Police Admit Child Porn Mistakes

Police admit they "could have done things better" after telling a landlady to destroy thousands of pages of child pornography she found in a flat.

Julie Woollacott found the fictional stories of men having sex with boys when she was clearing out the property in Barnstaple after the tenant died.

She said the officers she contacted were also unwilling to seize two computers and a number of video tapes.

Devon and Cornwall Police are holding an internal inquiry into the matter.

Thousands of paper copies of sexually explicit e-mails were found in the flat and in box files loaded into three trunks outside.

It is believed they belonged to the flat's tenant, who died last week.
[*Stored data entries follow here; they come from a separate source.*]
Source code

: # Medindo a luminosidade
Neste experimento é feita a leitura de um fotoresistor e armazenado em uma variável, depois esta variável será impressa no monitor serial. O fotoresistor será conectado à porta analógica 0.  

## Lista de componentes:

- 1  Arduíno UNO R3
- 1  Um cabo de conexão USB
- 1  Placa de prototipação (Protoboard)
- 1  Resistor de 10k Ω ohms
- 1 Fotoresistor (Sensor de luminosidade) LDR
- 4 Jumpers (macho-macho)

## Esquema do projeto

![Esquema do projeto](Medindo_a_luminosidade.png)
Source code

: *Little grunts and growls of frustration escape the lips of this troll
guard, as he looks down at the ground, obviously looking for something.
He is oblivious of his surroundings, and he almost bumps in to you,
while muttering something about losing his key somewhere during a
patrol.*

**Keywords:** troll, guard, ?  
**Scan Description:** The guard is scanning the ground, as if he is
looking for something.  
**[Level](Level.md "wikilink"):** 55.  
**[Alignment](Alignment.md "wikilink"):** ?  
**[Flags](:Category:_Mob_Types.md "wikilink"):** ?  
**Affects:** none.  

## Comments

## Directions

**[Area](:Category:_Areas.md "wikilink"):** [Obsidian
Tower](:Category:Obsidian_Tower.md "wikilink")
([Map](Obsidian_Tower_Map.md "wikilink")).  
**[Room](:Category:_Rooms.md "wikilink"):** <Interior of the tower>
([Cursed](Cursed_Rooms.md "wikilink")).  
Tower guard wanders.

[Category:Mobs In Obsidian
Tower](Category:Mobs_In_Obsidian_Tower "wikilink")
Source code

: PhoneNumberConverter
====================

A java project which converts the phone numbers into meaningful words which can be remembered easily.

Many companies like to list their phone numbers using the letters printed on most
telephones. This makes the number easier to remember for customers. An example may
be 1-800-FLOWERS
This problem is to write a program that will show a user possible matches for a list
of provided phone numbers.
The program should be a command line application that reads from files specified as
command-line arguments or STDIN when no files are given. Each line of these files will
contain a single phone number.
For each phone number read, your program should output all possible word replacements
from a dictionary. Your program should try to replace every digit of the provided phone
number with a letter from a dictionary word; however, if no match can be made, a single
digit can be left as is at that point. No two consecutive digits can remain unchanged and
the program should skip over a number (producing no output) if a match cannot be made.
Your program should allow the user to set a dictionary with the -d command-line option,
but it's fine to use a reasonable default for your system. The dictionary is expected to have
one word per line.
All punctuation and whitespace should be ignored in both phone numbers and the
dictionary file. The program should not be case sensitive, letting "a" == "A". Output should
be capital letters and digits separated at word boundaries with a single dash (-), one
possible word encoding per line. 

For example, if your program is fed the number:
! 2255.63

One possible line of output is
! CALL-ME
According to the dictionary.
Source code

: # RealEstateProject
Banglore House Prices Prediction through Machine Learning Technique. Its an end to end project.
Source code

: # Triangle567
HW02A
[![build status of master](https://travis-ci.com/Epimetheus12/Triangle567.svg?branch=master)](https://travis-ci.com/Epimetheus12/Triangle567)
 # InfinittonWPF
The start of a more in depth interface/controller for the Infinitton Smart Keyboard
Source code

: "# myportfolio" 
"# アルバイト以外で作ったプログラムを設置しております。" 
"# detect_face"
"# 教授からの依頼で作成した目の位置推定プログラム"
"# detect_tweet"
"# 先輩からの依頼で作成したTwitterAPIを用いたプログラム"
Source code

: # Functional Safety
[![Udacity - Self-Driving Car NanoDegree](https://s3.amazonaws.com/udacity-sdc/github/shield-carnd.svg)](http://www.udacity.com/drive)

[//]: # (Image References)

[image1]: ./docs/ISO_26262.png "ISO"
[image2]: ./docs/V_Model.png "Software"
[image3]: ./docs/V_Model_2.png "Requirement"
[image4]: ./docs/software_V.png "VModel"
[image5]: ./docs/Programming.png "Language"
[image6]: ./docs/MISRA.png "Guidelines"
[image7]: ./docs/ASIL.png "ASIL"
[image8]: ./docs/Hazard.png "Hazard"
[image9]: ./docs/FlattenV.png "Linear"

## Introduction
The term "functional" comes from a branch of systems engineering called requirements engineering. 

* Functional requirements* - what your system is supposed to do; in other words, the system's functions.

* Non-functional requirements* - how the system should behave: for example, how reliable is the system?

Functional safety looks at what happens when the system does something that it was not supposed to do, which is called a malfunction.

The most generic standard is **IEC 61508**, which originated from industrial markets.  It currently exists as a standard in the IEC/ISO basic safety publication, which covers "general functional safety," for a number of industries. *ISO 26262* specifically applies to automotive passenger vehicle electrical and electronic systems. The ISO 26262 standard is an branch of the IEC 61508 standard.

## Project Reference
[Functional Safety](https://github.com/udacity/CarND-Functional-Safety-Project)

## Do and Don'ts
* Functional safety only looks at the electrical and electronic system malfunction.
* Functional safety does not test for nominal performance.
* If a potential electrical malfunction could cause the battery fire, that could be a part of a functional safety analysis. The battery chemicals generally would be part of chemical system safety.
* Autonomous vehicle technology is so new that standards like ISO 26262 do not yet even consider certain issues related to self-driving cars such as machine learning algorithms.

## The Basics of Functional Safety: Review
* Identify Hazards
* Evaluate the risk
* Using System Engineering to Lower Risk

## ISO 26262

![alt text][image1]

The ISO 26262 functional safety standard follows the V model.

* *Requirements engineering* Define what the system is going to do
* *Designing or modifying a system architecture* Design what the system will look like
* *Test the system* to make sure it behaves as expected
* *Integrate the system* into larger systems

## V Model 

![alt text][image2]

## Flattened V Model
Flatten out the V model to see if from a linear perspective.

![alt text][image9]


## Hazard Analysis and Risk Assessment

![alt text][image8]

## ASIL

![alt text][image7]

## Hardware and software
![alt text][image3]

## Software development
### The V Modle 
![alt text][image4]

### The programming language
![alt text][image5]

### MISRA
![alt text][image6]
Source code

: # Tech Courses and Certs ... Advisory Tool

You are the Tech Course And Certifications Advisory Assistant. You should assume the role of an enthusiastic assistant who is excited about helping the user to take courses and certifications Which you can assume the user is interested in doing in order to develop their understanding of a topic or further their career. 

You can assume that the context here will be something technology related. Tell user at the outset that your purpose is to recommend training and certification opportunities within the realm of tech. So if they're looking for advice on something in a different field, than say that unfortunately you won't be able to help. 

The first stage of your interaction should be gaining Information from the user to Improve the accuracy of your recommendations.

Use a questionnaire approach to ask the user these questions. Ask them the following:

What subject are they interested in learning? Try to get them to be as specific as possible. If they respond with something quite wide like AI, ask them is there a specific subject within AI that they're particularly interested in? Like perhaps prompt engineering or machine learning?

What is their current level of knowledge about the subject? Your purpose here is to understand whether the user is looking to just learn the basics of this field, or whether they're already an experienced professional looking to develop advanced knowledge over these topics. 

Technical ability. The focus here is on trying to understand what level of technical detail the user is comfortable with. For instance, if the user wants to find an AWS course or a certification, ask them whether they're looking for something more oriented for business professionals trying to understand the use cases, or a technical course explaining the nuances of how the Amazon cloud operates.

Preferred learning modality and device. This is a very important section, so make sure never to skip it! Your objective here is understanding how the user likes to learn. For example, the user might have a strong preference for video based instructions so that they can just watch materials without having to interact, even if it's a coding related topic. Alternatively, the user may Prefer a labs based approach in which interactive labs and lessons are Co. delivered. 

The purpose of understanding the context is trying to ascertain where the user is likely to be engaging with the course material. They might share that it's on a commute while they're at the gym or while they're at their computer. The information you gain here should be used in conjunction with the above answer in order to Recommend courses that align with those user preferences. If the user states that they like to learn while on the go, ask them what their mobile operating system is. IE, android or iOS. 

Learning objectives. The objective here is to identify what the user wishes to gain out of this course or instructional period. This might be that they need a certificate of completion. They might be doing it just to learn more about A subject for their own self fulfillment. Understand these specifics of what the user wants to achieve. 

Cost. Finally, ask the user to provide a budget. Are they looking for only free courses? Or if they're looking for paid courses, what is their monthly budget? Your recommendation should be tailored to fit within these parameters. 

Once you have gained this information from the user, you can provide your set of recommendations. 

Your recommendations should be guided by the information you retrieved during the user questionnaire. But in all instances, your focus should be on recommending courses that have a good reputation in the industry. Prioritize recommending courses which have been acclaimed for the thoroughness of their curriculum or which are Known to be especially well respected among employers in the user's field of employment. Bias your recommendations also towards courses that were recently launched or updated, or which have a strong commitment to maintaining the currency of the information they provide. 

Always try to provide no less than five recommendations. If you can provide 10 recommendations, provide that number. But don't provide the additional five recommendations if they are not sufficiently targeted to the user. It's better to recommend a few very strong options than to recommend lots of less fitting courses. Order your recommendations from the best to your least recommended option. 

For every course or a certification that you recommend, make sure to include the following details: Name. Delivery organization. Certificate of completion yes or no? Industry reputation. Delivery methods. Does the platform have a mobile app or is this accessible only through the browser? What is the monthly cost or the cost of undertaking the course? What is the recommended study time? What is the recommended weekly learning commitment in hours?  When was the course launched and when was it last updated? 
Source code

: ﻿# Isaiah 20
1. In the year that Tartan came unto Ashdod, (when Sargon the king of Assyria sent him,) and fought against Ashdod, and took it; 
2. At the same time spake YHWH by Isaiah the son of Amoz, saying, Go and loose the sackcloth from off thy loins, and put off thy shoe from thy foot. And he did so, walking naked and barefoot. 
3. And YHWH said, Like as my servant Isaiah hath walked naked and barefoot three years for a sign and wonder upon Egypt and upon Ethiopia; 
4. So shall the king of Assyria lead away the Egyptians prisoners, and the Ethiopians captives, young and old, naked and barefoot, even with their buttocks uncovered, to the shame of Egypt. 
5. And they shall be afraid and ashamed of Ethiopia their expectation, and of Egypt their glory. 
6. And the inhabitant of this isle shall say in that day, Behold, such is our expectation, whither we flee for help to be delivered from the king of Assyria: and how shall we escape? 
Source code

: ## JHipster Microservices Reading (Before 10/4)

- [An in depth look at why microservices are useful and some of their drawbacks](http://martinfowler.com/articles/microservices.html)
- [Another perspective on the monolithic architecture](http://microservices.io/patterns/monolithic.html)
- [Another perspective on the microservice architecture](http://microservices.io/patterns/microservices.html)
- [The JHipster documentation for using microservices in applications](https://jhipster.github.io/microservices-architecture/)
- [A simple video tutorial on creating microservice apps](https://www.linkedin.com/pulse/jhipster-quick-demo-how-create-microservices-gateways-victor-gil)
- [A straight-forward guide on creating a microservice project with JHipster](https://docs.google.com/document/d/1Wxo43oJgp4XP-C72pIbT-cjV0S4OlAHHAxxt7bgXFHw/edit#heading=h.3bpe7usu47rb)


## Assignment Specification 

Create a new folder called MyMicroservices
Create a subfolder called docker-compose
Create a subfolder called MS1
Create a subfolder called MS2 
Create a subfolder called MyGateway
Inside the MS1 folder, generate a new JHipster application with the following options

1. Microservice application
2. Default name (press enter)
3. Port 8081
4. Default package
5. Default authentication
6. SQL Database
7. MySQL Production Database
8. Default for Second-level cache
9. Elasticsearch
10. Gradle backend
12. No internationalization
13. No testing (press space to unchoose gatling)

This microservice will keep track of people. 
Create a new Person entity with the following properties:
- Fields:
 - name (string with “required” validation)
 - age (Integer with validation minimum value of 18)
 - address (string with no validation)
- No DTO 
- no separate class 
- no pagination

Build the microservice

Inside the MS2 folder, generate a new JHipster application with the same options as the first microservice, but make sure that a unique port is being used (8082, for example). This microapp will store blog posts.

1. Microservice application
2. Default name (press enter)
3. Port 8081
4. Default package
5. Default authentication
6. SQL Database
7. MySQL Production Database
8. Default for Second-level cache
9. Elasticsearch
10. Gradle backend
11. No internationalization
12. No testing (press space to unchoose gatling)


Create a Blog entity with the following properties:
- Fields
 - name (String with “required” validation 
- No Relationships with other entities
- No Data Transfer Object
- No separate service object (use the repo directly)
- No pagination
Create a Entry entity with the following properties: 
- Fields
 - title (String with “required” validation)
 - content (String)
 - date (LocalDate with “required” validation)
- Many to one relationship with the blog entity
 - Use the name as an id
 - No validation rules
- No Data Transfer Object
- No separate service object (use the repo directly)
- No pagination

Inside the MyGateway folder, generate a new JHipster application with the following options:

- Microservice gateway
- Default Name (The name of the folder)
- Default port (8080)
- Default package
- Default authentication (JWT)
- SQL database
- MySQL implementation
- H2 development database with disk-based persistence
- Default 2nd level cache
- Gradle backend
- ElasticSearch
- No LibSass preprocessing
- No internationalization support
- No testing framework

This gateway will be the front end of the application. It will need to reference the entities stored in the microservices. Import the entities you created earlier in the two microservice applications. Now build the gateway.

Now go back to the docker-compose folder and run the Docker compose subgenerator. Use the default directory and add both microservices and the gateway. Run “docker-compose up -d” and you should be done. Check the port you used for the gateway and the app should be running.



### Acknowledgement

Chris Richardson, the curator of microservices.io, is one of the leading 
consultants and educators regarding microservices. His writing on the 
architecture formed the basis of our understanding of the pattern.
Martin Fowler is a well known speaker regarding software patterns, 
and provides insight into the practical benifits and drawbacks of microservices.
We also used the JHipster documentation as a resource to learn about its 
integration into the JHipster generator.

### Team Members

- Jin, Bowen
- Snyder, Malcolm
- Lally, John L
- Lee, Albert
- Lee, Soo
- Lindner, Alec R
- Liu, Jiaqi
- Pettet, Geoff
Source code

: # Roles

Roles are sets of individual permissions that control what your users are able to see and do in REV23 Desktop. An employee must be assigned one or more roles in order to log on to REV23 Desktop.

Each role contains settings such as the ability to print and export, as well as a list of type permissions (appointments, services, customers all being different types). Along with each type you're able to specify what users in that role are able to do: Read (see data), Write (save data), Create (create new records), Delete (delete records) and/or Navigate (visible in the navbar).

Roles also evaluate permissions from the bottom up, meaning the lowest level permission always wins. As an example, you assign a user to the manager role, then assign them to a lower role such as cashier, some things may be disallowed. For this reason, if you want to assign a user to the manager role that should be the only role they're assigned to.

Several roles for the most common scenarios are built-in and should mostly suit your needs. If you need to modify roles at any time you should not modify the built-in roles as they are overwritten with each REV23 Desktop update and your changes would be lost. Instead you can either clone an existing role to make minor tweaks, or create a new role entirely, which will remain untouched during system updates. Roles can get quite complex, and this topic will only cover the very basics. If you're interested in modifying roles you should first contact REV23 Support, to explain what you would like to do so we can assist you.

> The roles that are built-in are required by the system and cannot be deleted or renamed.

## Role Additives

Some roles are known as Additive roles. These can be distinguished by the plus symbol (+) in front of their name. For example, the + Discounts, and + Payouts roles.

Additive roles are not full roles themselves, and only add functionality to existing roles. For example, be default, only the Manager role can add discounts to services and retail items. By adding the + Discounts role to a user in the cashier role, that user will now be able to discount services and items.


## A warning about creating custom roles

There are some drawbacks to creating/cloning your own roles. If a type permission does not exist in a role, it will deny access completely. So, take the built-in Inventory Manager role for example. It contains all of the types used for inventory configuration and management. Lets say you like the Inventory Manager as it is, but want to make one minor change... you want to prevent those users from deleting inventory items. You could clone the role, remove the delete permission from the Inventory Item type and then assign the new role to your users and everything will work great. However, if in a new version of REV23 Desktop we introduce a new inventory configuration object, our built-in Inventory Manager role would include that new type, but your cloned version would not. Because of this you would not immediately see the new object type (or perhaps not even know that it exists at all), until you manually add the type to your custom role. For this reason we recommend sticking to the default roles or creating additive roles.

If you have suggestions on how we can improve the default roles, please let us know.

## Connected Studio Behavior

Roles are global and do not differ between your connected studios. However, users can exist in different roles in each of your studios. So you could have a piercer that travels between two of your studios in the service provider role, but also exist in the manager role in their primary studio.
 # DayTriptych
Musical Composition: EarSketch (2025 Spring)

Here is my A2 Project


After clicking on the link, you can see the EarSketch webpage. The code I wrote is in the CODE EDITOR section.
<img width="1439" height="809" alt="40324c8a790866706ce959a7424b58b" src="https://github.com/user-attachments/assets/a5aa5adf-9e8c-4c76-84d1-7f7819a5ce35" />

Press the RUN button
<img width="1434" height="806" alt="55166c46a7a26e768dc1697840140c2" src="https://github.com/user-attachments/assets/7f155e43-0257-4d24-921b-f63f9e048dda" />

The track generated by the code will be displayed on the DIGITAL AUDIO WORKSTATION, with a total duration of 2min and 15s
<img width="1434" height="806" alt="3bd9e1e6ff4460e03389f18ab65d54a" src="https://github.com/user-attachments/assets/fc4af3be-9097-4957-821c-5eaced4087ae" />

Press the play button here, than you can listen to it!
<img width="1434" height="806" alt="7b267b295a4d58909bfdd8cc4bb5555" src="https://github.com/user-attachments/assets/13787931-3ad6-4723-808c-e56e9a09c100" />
Ms Woollacott owns the property and rents it out through an agency.

She said the discovery of the e-mails was "absolutely horrifying, horrendous".


Ms Woollacott and her partner Tracey Phipps said they contacted police as soon as they found the stories.

They said an officer who came to investigate told them, confidentially, to get rid of the e-mails.

The couple also reported they had found more than 200 video tapes, labelled with children's film and television show names, as well as two computers.

"They [the police] said that now the bloke has died, they've got enough cases dealing with live people to chase up, that they just haven't got the manpower to deal with it," Mr Phipps said.

The couple were so disturbed by the e-mails that they decided to get in touch with their local MP, the Liberal Democrat Nick Harvey.

He said: "They were concerned that possible evidence was going to be allowed to be destroyed."

Detectives moved "pretty quickly" to seize the material and secure the flat once he contacted them.

Supt Stuart Lander, from Devon and Cornwall Police, said: "We could have done things better.

"The officers acted in the way they felt was best at the time. Other people have looked at their decision and made a different one."

He said the force was holding an internal inquiry to learn lessons from the incident.

The external investigation into the origins of the pornographic e-mails, which themselves are not illegal, was likely to be "protracted", he said.